### [Task directions]
Each line that includes the word "useful" should be copied from the records.

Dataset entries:
______

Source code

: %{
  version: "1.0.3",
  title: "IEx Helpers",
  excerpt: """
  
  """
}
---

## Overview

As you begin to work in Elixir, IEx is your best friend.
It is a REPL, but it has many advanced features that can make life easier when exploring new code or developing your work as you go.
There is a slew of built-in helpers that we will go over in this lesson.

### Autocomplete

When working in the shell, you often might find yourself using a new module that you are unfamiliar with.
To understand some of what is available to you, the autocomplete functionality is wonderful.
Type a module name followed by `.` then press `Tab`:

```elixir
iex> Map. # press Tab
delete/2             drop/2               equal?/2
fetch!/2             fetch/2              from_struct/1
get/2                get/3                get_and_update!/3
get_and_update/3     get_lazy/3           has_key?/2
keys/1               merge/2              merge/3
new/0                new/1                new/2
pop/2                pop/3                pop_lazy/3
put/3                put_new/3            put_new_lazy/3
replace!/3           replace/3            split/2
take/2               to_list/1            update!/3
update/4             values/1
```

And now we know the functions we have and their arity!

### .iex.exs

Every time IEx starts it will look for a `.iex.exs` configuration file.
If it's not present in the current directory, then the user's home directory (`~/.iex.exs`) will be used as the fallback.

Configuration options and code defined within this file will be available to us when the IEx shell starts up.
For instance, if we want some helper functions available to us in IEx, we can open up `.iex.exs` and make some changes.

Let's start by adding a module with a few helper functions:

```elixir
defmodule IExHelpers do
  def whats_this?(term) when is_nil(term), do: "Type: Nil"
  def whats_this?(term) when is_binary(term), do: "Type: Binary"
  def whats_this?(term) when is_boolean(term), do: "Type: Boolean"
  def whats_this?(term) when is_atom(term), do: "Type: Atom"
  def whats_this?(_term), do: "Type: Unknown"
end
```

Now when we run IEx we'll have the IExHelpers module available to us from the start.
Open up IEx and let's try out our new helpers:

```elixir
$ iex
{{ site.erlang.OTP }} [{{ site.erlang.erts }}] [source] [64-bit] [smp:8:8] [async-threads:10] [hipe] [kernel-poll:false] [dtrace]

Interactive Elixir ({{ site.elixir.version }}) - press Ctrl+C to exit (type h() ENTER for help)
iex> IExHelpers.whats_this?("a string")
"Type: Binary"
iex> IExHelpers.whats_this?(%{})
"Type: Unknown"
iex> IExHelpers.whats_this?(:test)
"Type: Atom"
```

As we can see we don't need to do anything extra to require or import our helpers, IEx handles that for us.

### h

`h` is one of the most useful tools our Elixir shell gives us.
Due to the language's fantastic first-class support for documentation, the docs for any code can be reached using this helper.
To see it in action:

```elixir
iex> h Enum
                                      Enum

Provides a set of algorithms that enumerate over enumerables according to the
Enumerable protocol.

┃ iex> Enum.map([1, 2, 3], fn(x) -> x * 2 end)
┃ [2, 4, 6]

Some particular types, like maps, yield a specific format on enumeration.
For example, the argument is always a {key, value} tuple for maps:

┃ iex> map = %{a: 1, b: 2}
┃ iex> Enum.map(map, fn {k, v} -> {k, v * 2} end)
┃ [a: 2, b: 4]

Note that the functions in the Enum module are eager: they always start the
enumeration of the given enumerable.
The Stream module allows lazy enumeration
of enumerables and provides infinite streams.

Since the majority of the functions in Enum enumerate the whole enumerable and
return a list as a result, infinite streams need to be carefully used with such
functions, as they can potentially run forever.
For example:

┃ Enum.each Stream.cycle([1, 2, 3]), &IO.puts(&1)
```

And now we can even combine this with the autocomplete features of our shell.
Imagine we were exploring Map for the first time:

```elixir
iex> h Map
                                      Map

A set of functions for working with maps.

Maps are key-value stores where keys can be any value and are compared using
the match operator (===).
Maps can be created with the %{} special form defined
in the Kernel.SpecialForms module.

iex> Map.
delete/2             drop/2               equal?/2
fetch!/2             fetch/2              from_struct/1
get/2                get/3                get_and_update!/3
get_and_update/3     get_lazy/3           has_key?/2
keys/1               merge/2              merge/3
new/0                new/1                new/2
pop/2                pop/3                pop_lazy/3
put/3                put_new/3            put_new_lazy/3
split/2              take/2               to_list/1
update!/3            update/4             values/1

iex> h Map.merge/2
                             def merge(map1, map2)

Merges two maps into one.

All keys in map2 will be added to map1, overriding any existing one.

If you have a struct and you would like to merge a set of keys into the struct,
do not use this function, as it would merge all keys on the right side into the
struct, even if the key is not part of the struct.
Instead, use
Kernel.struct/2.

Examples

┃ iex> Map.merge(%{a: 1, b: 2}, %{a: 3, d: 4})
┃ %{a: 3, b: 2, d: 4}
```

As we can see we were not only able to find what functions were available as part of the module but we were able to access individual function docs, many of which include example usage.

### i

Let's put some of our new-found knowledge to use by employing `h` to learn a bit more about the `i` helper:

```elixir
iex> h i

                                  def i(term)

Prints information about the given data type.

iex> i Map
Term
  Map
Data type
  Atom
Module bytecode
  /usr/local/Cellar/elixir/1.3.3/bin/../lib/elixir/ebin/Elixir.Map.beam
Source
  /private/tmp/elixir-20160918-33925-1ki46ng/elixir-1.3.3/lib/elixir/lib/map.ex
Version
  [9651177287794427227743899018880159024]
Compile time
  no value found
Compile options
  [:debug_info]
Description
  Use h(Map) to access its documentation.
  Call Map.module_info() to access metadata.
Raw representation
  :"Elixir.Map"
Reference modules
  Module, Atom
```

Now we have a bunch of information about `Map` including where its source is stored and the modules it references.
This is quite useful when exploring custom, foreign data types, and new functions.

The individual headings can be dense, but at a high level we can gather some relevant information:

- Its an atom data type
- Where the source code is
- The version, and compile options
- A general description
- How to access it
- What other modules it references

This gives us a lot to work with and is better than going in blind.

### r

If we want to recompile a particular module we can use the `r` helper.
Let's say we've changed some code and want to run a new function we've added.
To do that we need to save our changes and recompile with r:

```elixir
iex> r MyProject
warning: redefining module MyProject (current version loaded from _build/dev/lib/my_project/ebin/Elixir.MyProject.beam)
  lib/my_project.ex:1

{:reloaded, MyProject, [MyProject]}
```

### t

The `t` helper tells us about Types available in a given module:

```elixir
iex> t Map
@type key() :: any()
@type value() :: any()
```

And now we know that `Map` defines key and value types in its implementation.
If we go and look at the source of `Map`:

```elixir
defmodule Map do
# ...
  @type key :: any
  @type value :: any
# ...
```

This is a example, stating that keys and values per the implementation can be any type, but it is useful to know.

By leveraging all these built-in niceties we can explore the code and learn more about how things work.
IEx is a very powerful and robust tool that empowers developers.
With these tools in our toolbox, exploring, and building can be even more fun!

______

### [Reply to the exercise]
`h` is one of the most useful tools our Elixir shell gives us.
This is quite useful when exploring custom, foreign data types, and new functions.
This is a example, stating that keys and values per the implementation can be any type, but it is useful to know.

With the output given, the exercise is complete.